[Stay on top of transportation news: Get TTNews in your inbox.]
Florida officials recently launched the Highway Heroes campaign, which aims to involve truck drivers in the fight to end human trafficking.
Attorney General Ashley Moody and the Florida Department of Highway Safety and Motor Vehicles (FLHSMV) on Oct. 26 launched the campaign, which aims to enlist 500,000 truckers. Human trafficking, which involves the use of force to obtain labor or a commercial sex act, exploits about 25 million people, according to the U.S. Department of Transportation’s Advisory Committee on Human Trafficking.
The Highway Heroes campaign involves outreach materials, which are mailed to commercial driver license holders, and a new webpage that has resources on how to spot signs of human trafficking and report suspected crimes. Indicators that someone may be a victim include anxious behavior, malnourishment and lack of control over identification documents and money.
“Truck drivers play an important role in our fight to end human trafficking,” said Moody, who serves as chair of the Statewide Council on Human Trafficking. “By spending so much time on the road, visiting truck stops and communicating with each other regularly, these drivers create a powerful network that can be called upon to spot and report suspected human trafficking.”
According to FLHSMV Executive Director Terry Rhodes, more than 500,000 licensed commercial drivers are licensed in Florida. As part of the program, approximately 500,000 letters will be sent to CDL holders by Oct. 30. The letters explain what human trafficking is and direct the reader to the Highway Heroes website, which contains training resources created by Truckers Against Trafficking.
TAT is a national group that educates members of the trucking industry about combating human trafficking. The Highway Heroes campaign offers every trucker in Florida the opportunity to become a TAT-trained driver.
TAT Deputy Director Kylla Lanier said Florida officials’ concerted effort to create the Highway Heroes program represents an example she hopes other states will replicate.
As part of our #HighwayHeroes initiative, we launched a new website full of information and resources for truckers to learn how to spot trafficking, gather evidence, report the crime and become a Certified #TruckerAgainstTrafficking.https://t.co/jiYZ2q0rKn pic.twitter.com/eqBls00YMG— AG Ashley Moody (@AGAshleyMoody) October 26, 2020
“We are receiving requests for more materials from Florida’s professional drivers and an outpouring of positive comments about their being a part of the solution to this heinous crime,” Lanier told Transport Topics.
Additionally, Highway Heroes will launch a digital media campaign geared toward CDL holders in Florida with messages about human trafficking.

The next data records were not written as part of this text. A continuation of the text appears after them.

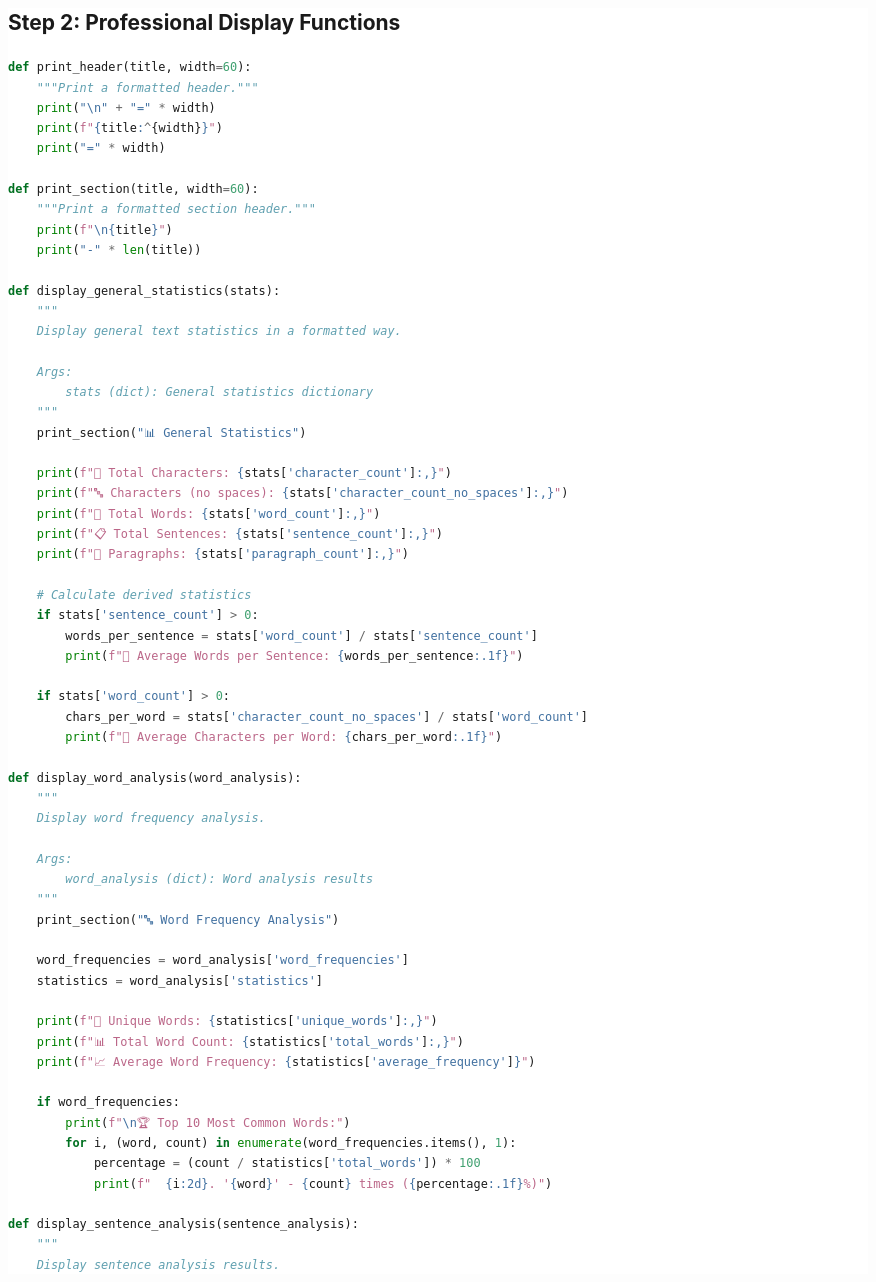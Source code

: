 ## Step 2: Professional Display Functions

```python
def print_header(title, width=60):
    """Print a formatted header."""
    print("\n" + "=" * width)
    print(f"{title:^{width}}")
    print("=" * width)

def print_section(title, width=60):
    """Print a formatted section header."""
    print(f"\n{title}")
    print("-" * len(title))

def display_general_statistics(stats):
    """
    Display general text statistics in a formatted way.
    
    Args:
        stats (dict): General statistics dictionary
    """
    print_section("📊 General Statistics")
    
    print(f"📄 Total Characters: {stats['character_count']:,}")
    print(f"🔤 Characters (no spaces): {stats['character_count_no_spaces']:,}")
    print(f"📝 Total Words: {stats['word_count']:,}")
    print(f"📋 Total Sentences: {stats['sentence_count']:,}")
    print(f"📄 Paragraphs: {stats['paragraph_count']:,}")
    
    # Calculate derived statistics
    if stats['sentence_count'] > 0:
        words_per_sentence = stats['word_count'] / stats['sentence_count']
        print(f"📏 Average Words per Sentence: {words_per_sentence:.1f}")
    
    if stats['word_count'] > 0:
        chars_per_word = stats['character_count_no_spaces'] / stats['word_count']
        print(f"📐 Average Characters per Word: {chars_per_word:.1f}")

def display_word_analysis(word_analysis):
    """
    Display word frequency analysis.
    
    Args:
        word_analysis (dict): Word analysis results
    """
    print_section("🔤 Word Frequency Analysis")
    
    word_frequencies = word_analysis['word_frequencies']
    statistics = word_analysis['statistics']
    
    print(f"🎯 Unique Words: {statistics['unique_words']:,}")
    print(f"📊 Total Word Count: {statistics['total_words']:,}")
    print(f"📈 Average Word Frequency: {statistics['average_frequency']}")
    
    if word_frequencies:
        print(f"\n🏆 Top 10 Most Common Words:")
        for i, (word, count) in enumerate(word_frequencies.items(), 1):
            percentage = (count / statistics['total_words']) * 100
            print(f"  {i:2d}. '{word}' - {count} times ({percentage:.1f}%)")

def display_sentence_analysis(sentence_analysis):
    """
    Display sentence analysis results.
```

The digital campaign will run through January, which is National Slavery and Human Trafficking Prevention Month.
Some 12,000 miles of highway run through Florida, according to the letter mailed out as part of the campaign. According to the Statewide Council on Human Trafficking, Florida ranks third in the nation in number of calls to the National Human Trafficking Hotline.
“Truck drivers serve as the eyes and ears on our roads — ensuring everyone stays safe,” said Florida Trucking Association President Ken Armstrong. “The members of FTA have made it a priority to train their professional drivers to spot and report human trafficking, with almost 1 million drivers having already received the training nationally. We encourage all Florida commercial truck drivers to become a certified Trucker Against Trafficking.”

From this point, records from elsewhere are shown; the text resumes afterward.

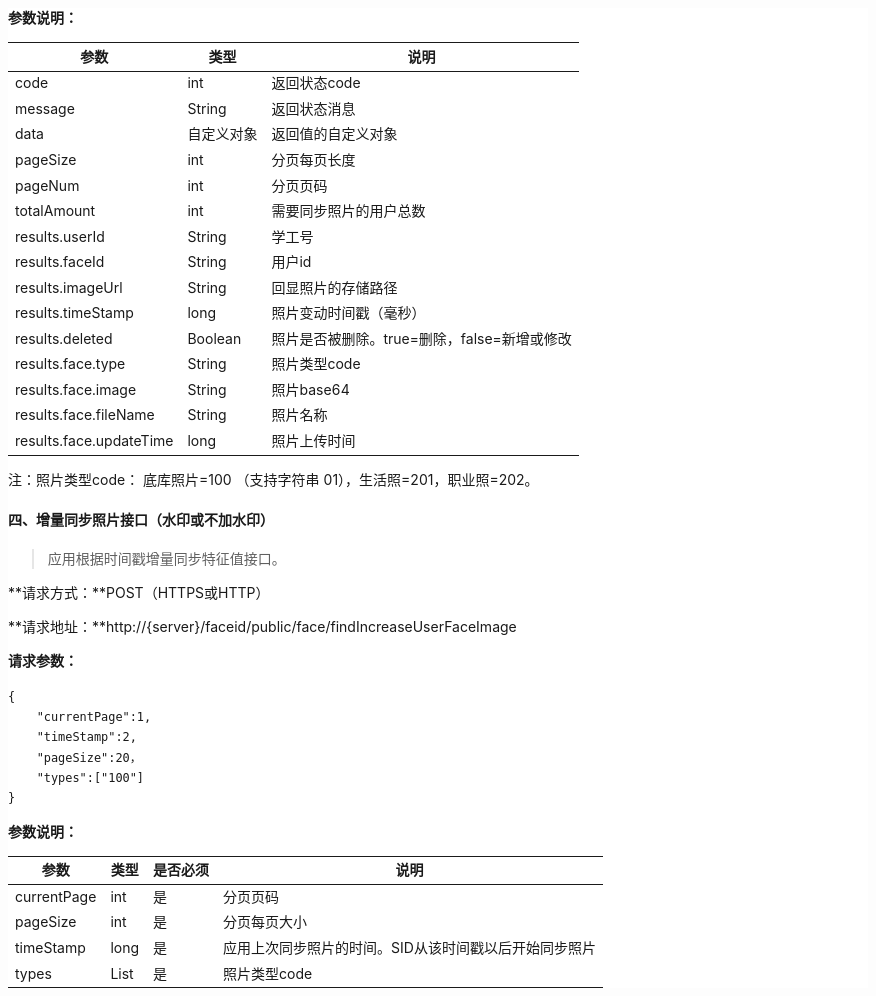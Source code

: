 **参数说明：**

| **参数**                | 类型       | **说明**                                    |
| ----------------------- | ---------- | ------------------------------------------- |
| code                    | int        | 返回状态code                                |
| message                 | String     | 返回状态消息                                |
| data                    | 自定义对象 | 返回值的自定义对象                          |
| pageSize                | int        | 分页每页长度                                |
| pageNum                 | int        | 分页页码                                    |
| totalAmount             | int        | 需要同步照片的用户总数                      |
| results.userId          | String     | 学工号                                      |
| results.faceId          | String     | 用户id                                      |
| results.imageUrl        | String     | 回显照片的存储路径                          |
| results.timeStamp       | long       | 照片变动时间戳（毫秒）                      |
| results.deleted         | Boolean    | 照片是否被删除。true=删除，false=新增或修改 |
| results.face.type       | String     | 照片类型code                                |
| results.face.image      | String     | 照片base64                                  |
| results.face.fileName   | String     | 照片名称                                    |
| results.face.updateTime | long       | 照片上传时间                                |

注：照片类型code： 底库照片=100 （支持字符串 01），生活照=201，职业照=202。




#### 四、增量同步照片接口（水印或不加水印）<a id=4 ></a>

> 应用根据时间戳增量同步特征值接口。

**请求⽅式：**POST（HTTPS或HTTP）

**请求地址：**http://{server}/faceid/public/face/findIncreaseUserFaceImage

**请求参数：**

```
{
    "currentPage":1,
    "timeStamp":2,
    "pageSize":20，
    "types":["100"]
}
```

**参数说明：**

| **参数**    | 类型         | **是否必须** | **说明**                                              |
| ----------- | ------------ | ------------ | ----------------------------------------------------- |
| currentPage | int          | 是           | 分页页码                                              |
| pageSize    | int          | 是           | 分页每页大小                                          |
| timeStamp   | long         | 是           | 应用上次同步照片的时间。SID从该时间戳以后开始同步照片 |
| types       | List<String> | 是           | 照片类型code                                          |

Fighting human trafficking has been emphasized at the federal level in recent years. In January, Transportation Secretary Elaine Chao challenged industry representatives to commit to practices that help combat human trafficking. Specifically, Chao asked for 100 pledges to combat human trafficking in 100 days, a goal that industry members exceeded.
In 2019, the Federal Motor Carrier Safety Administration announced a final rule that permanently banned commercial motor vehicle drivers who have been convicted of human trafficking. The rulemaking specifically disqualifies drivers who use a truck to commit a felony involving human trafficking.